GM should absolutely cover the cost of a new engine...but you'll need a lawyer.

Dear Car Talk

Dear Car Talk | Jan 01, 1996

Dear Tom and Ray:

I bought a 1990 Chevrolet 4X4 pickup truck in December of 1989. In June of this year the engine lost its oil pressure and the engine was badly damaged. The motor had only 56,000 miles on it at the time, but because of the mileage and age of the truck, GM \chose not to cover the damages. When a mechanic started to repair the motor, he found that the main bearings did not match, not only as a set, but as opposite halves. This had to be a manufacturing error done at the time the truck was built. When I told GM about this, they still would not take responsibility for it, even though it was a manufacturing error. I cannot believe GM would not stand behind something that was put together wrong on the assembly line. I work for a parts supplier that is certified by GM. I know the strict rules we have to follow, so why doesn't GM practice what it preaches? This motor now burns a quart of oil every 200 miles and fouls the spark plug to one of the cylinders. This is a direct result of the wrong main bearings being installed at the time the truck was manufactured. I feel GM should cover the cost of damages. I would like to know your thoughts on the situation.

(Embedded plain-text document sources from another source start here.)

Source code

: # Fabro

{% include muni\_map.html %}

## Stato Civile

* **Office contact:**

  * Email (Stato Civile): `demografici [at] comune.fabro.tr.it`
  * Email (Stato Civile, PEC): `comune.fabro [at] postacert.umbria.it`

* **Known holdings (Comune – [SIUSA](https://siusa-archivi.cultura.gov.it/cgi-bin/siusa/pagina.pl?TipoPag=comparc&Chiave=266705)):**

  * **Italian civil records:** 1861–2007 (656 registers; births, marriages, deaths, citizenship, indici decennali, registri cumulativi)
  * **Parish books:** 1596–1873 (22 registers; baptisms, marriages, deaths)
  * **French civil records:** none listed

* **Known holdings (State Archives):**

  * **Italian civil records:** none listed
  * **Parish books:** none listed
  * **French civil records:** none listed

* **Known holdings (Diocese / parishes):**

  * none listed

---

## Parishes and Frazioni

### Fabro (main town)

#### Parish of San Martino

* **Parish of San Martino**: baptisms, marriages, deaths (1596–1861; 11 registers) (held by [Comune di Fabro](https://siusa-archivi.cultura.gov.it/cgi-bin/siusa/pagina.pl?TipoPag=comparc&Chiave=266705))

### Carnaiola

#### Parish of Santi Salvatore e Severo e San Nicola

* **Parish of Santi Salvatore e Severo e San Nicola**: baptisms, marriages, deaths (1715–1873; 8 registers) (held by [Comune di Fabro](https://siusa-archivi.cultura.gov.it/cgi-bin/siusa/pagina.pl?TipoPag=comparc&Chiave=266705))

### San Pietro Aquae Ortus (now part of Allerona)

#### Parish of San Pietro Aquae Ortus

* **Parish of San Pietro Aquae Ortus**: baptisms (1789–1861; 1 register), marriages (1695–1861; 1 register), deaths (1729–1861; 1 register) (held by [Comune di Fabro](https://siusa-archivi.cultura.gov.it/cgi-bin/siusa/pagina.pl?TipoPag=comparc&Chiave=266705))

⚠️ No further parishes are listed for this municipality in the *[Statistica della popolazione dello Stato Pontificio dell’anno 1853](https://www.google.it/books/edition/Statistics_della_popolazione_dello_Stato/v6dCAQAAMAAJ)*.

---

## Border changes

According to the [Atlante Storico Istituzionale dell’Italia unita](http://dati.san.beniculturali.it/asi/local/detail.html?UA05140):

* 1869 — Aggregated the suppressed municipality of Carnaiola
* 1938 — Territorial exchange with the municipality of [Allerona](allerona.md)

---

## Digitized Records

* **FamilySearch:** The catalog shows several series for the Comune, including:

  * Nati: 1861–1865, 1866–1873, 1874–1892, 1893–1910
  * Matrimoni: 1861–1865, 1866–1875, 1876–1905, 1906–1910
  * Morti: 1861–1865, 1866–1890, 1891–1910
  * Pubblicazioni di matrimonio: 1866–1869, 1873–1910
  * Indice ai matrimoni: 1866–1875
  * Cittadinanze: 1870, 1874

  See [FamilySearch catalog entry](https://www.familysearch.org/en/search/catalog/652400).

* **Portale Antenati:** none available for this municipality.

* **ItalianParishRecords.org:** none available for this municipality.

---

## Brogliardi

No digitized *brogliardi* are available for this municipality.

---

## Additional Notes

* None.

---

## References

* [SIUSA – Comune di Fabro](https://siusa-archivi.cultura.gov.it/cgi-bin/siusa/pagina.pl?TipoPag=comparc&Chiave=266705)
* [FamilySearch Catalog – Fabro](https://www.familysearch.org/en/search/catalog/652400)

RAY: We agree with you 100%, Len. Someone on the assembly line screwed up. And if you've got proof, you absolutely ought to pursue it.

TOM: General Motors probably pooh-poohs everyone who asks for a new engine. Think about it. If they took the time to fully investigate every claim of faulty engine manufacturing, that's all they'd be doing. They wouldn't have time to make cars any more.

RAY: So unfortunately, that leaves the onus on you to prove that they mismanufactured this engine. You need a lawyer, a deposition from your mechanic as to what he found in there, and pictures of the mismatched bearings (or the bearings themselves, if you've still got them).

TOM: And when you present all that stuff to them, they'll know, as Rooster Cogburn said in True Grit, "your intentions is serious." Then they'll know you're not like the thousands of other cry babies who don't even know why their engines conked out. Good luck, Len.